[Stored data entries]
---------------

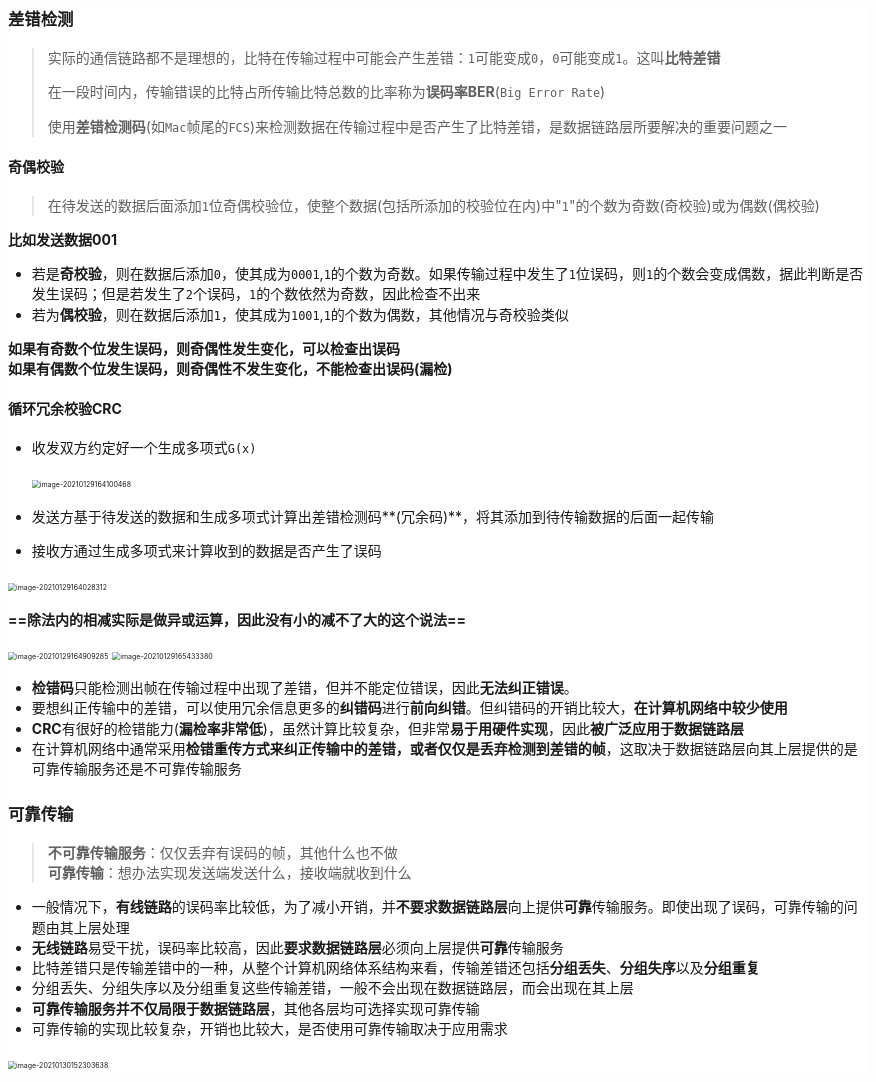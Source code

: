 ### 差错检测 ###

> 实际的通信链路都不是理想的，比特在传输过程中可能会产生差错：`1`可能变成`0`，`0`可能变成`1`。这叫**比特差错**
>
> 在一段时间内，传输错误的比特占所传输比特总数的比率称为**误码率BER**(`Big Error Rate`)
>
> 使用**差错检测码**(如`Mac`帧尾的`FCS`)来检测数据在传输过程中是否产生了比特差错，是数据链路层所要解决的重要问题之一

#### 奇偶校验 ####

> 在待发送的数据后面添加`1`位奇偶校验位，使整个数据(包括所添加的校验位在内)中"`1`"的个数为奇数(奇校验)或为偶数(偶校验)

**比如发送数据001**

+ 若是**奇校验**，则在数据后添加`0`，使其成为`0001`,`1`的个数为奇数。如果传输过程中发生了`1`位误码，则`1`的个数会变成偶数，据此判断是否发生误码；但是若发生了`2`个误码，`1`的个数依然为奇数，因此检查不出来
+ 若为**偶校验**，则在数据后添加`1`，使其成为`1001`,`1`的个数为偶数，其他情况与奇校验类似

**如果有奇数个位发生误码，则奇偶性发生变化，可以检查出误码<br>如果有偶数个位发生误码，则奇偶性不发生变化，不能检查出误码(漏检)**

#### 循环冗余校验CRC ####

+ 收发双方约定好一个生成多项式`G(x)`

  <img src="https://s2.loli.net/2022/03/29/Cfli6t9x7HBIdFA.png" alt="image-20210129164100468" style="zoom:50%;" />

+ 发送方基于待发送的数据和生成多项式计算出差错检测码**(冗余码)**，将其添加到待传输数据的后面一起传输

+ 接收方通过生成多项式来计算收到的数据是否产生了误码

<img src="https://s2.loli.net/2022/03/29/ubpQrqoEYv3AHNI.png" alt="image-20210129164028312" style="zoom:50%;" />

**==除法内的相减实际是做异或运算，因此没有小的减不了大的这个说法==**

<img src="https://s2.loli.net/2022/03/29/FuQlLkHaW9Z8Dm5.png" alt="image-20210129164909285" style="zoom:50%;" />

<img src="https://s2.loli.net/2022/03/29/BXMRzTeI1PHguyO.png" alt="image-20210129165433380" style="zoom:50%;" />

+ **检错码**只能检测出帧在传输过程中出现了差错，但并不能定位错误，因此**无法纠正错误**。
+ 要想纠正传输中的差错，可以使用冗余信息更多的**纠错码**进行**前向纠错**。但纠错码的开销比较大，**在计算机网络中较少使用**
+ **CRC**有很好的检错能力(**漏检率非常低**)，虽然计算比较复杂，但非常**易于用硬件实现**，因此**被广泛应用于数据链路层**
+ 在计算机网络中通常采用**检错重传方式来纠正传输中的差错，或者仅仅是丢弃检测到差错的帧**，这取决于数据链路层向其上层提供的是可靠传输服务还是不可靠传输服务

### 可靠传输 ###

> **不可靠传输服务**：仅仅丢弃有误码的帧，其他什么也不做<br>**可靠传输**：想办法实现发送端发送什么，接收端就收到什么

+ 一般情况下，**有线链路**的误码率比较低，为了减小开销，并**不要求数据链路层**向上提供**可靠**传输服务。即使出现了误码，可靠传输的问题由其上层处理
+ **无线链路**易受干扰，误码率比较高，因此**要求数据链路层**必须向上层提供**可靠**传输服务
+ 比特差错只是传输差错中的一种，从整个计算机网络体系结构来看，传输差错还包括**分组丢失**、**分组失序**以及**分组重复**
+ 分组丢失、分组失序以及分组重复这些传输差错，一般不会出现在数据链路层，而会出现在其上层
+ **可靠传输服务并不仅局限于数据链路层**，其他各层均可选择实现可靠传输
+ 可靠传输的实现比较复杂，开销也比较大，是否使用可靠传输取决于应用需求

<img src="https://s2.loli.net/2022/03/29/Ny2eRstTJbvKqIU.png" alt="image-20210130152303638" style="zoom:50%;" />
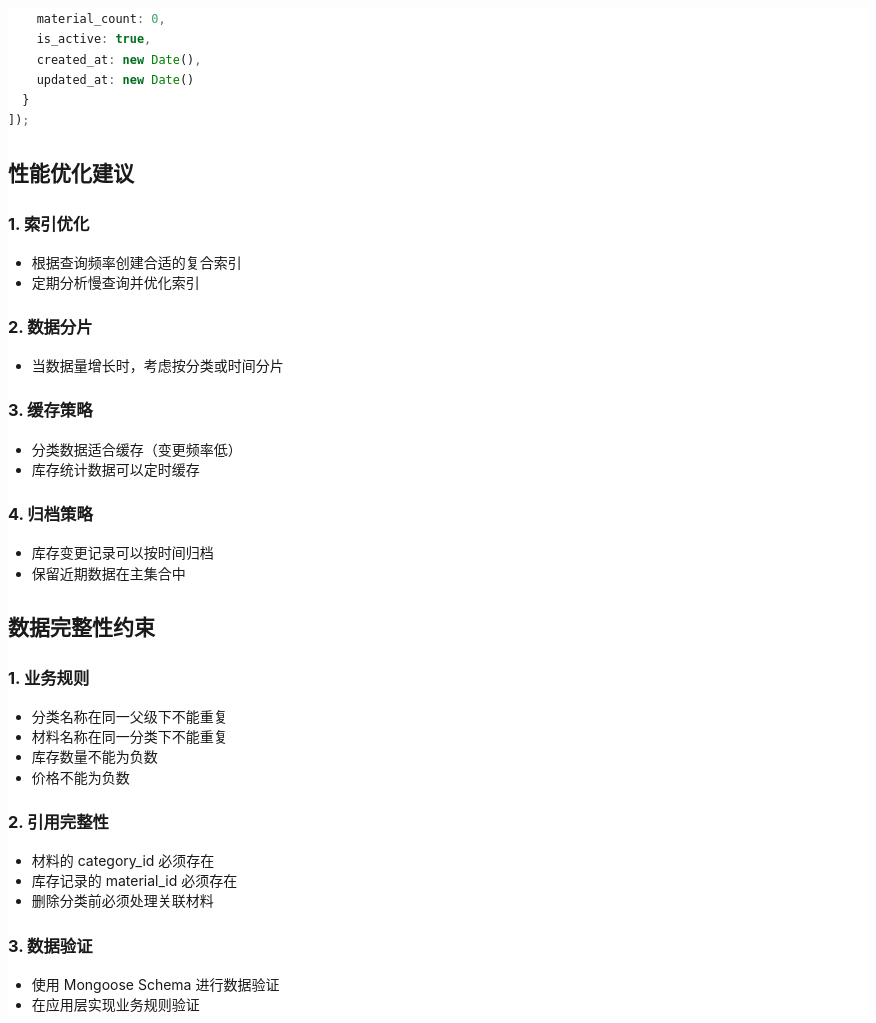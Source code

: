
 ```javascript
    material_count: 0,
    is_active: true,
    created_at: new Date(),
    updated_at: new Date()
  }
]);
```

## 性能优化建议

### 1. 索引优化
- 根据查询频率创建合适的复合索引
- 定期分析慢查询并优化索引

### 2. 数据分片
- 当数据量增长时，考虑按分类或时间分片

### 3. 缓存策略
- 分类数据适合缓存（变更频率低）
- 库存统计数据可以定时缓存

### 4. 归档策略
- 库存变更记录可以按时间归档
- 保留近期数据在主集合中

## 数据完整性约束

### 1. 业务规则
- 分类名称在同一父级下不能重复
- 材料名称在同一分类下不能重复
- 库存数量不能为负数
- 价格不能为负数

### 2. 引用完整性
- 材料的 category_id 必须存在
- 库存记录的 material_id 必须存在
- 删除分类前必须处理关联材料

### 3. 数据验证
- 使用 Mongoose Schema 进行数据验证
- 在应用层实现业务规则验证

---------------

- [Required work]:
The answer must consist of every line from the records above that holds "分组丢失".

- [Expected output]:
+ 比特差错只是传输差错中的一种，从整个计算机网络体系结构来看，传输差错还包括**分组丢失**、**分组失序**以及**分组重复**
+ 分组丢失、分组失序以及分组重复这些传输差错，一般不会出现在数据链路层，而会出现在其上层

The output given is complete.